### [PROBLEM REQUIREMENTS]
Scan the entries for the word "baselines". Every line that has it should be copied.

┌──

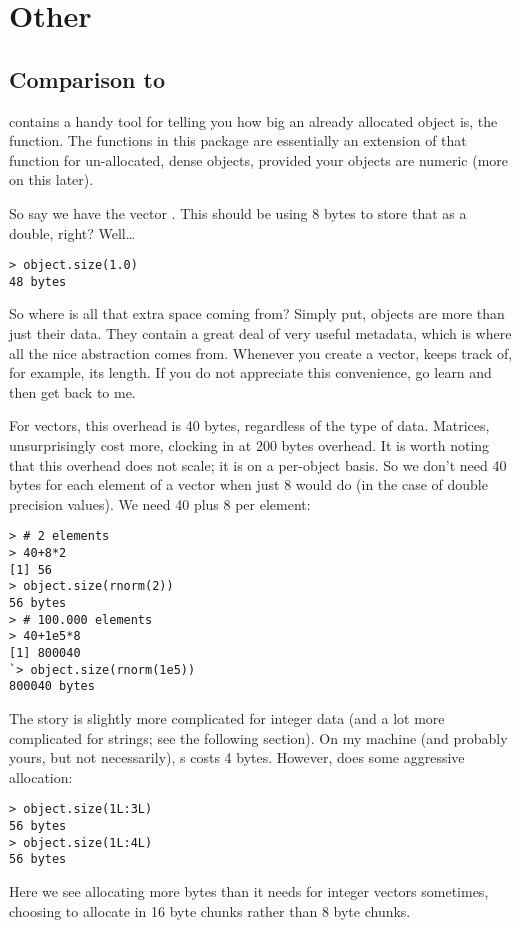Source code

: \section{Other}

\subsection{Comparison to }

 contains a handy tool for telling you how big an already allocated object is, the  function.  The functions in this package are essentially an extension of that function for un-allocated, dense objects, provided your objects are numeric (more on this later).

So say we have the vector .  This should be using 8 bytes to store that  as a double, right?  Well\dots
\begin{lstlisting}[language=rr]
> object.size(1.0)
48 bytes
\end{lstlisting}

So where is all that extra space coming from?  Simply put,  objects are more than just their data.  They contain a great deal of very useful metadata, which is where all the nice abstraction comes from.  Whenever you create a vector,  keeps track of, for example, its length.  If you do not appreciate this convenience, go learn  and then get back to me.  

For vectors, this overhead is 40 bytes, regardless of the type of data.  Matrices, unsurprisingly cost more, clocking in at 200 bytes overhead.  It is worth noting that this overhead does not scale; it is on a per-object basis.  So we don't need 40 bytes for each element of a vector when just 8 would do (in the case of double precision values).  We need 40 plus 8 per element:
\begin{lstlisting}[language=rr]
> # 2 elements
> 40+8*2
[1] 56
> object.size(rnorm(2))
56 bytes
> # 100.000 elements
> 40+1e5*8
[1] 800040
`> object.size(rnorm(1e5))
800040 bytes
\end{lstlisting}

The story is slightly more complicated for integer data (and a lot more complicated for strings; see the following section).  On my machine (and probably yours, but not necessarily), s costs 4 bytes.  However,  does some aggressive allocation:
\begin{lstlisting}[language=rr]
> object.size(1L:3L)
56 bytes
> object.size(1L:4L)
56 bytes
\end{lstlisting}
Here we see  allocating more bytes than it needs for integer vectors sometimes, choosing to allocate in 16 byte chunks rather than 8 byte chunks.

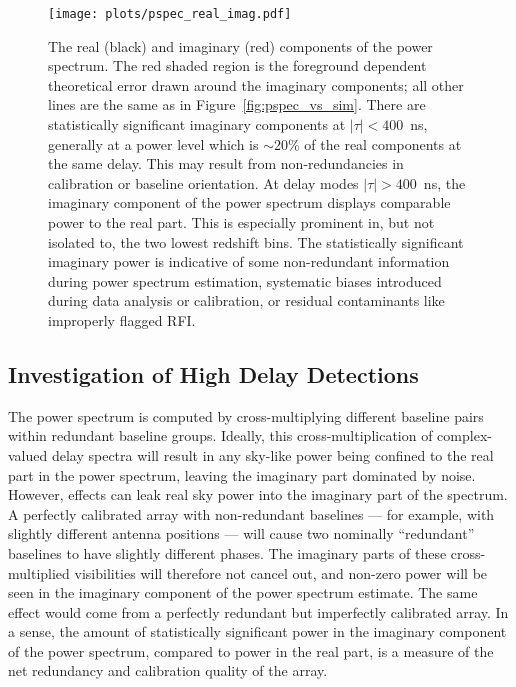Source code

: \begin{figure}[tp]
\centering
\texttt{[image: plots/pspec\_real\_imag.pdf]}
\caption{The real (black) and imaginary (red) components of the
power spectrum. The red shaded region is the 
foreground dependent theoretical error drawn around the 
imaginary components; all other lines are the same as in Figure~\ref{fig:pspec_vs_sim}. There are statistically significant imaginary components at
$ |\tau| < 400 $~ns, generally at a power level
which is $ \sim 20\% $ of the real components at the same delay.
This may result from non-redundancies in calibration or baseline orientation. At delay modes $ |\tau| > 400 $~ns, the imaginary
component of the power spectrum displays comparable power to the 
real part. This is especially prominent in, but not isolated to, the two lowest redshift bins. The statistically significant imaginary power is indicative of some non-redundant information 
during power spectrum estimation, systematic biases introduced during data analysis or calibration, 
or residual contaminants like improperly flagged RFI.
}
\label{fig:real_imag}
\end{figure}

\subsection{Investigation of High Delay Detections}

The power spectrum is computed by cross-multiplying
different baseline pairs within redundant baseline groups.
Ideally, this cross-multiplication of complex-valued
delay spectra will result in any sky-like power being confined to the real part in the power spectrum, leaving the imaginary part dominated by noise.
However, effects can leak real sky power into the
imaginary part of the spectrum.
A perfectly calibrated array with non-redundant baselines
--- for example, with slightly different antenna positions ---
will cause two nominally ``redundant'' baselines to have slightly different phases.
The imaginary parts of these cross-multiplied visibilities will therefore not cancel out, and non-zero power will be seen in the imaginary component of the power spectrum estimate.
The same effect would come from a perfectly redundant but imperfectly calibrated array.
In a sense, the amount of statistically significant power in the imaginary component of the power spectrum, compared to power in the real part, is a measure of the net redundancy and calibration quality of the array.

└──

### [RESULT OF THIS EXERCISE]
A perfectly calibrated array with non-redundant baselines
will cause two nominally ``redundant'' baselines to have slightly different phases.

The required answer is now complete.